(Records contained in a dataset)
[Start of section]

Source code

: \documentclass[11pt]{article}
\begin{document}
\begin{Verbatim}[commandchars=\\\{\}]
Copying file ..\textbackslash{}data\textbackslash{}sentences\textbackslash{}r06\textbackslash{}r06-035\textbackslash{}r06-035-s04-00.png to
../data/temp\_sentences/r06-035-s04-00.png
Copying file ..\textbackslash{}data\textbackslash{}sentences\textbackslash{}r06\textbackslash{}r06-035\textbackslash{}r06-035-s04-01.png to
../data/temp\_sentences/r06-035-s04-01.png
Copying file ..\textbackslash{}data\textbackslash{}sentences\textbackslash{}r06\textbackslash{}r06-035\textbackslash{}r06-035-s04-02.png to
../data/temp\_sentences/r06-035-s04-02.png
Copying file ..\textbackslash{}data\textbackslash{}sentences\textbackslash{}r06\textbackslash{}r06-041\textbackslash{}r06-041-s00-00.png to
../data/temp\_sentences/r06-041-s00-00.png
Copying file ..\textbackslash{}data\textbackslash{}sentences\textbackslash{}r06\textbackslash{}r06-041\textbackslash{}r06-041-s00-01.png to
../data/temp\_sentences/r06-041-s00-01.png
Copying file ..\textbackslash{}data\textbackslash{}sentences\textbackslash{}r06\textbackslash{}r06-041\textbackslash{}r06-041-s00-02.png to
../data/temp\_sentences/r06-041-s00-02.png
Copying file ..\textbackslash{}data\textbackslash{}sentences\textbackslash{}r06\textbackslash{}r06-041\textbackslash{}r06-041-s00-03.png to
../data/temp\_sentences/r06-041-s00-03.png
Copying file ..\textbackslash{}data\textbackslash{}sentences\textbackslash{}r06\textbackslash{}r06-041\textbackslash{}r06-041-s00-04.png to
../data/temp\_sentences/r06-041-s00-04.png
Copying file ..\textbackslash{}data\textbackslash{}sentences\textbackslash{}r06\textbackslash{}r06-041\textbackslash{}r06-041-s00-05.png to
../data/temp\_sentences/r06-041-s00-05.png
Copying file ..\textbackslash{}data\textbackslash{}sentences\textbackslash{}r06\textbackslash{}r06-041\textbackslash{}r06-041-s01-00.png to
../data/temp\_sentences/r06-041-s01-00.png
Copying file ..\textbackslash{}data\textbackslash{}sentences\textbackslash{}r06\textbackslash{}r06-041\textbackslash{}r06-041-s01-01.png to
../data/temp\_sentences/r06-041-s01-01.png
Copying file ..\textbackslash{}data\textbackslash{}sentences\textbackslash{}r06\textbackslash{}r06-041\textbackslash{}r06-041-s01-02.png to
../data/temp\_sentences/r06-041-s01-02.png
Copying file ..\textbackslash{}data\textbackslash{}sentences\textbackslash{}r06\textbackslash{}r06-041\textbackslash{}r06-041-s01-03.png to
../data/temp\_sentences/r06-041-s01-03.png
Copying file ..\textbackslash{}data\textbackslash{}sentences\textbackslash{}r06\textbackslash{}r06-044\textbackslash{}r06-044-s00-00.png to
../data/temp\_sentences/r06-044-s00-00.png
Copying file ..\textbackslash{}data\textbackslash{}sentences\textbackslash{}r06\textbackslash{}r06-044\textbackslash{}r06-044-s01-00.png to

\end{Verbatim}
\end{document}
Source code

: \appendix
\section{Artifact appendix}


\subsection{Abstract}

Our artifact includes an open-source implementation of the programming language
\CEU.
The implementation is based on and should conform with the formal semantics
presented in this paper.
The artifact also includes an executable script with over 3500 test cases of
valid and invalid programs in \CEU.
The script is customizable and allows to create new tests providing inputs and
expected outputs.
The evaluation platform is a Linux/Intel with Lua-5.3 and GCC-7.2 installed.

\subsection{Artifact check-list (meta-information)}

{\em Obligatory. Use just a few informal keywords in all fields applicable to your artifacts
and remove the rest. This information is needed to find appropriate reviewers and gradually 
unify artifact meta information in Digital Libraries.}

[End of section]

Among the records above, count the lines that include the word "begin" and state the number by itself.

2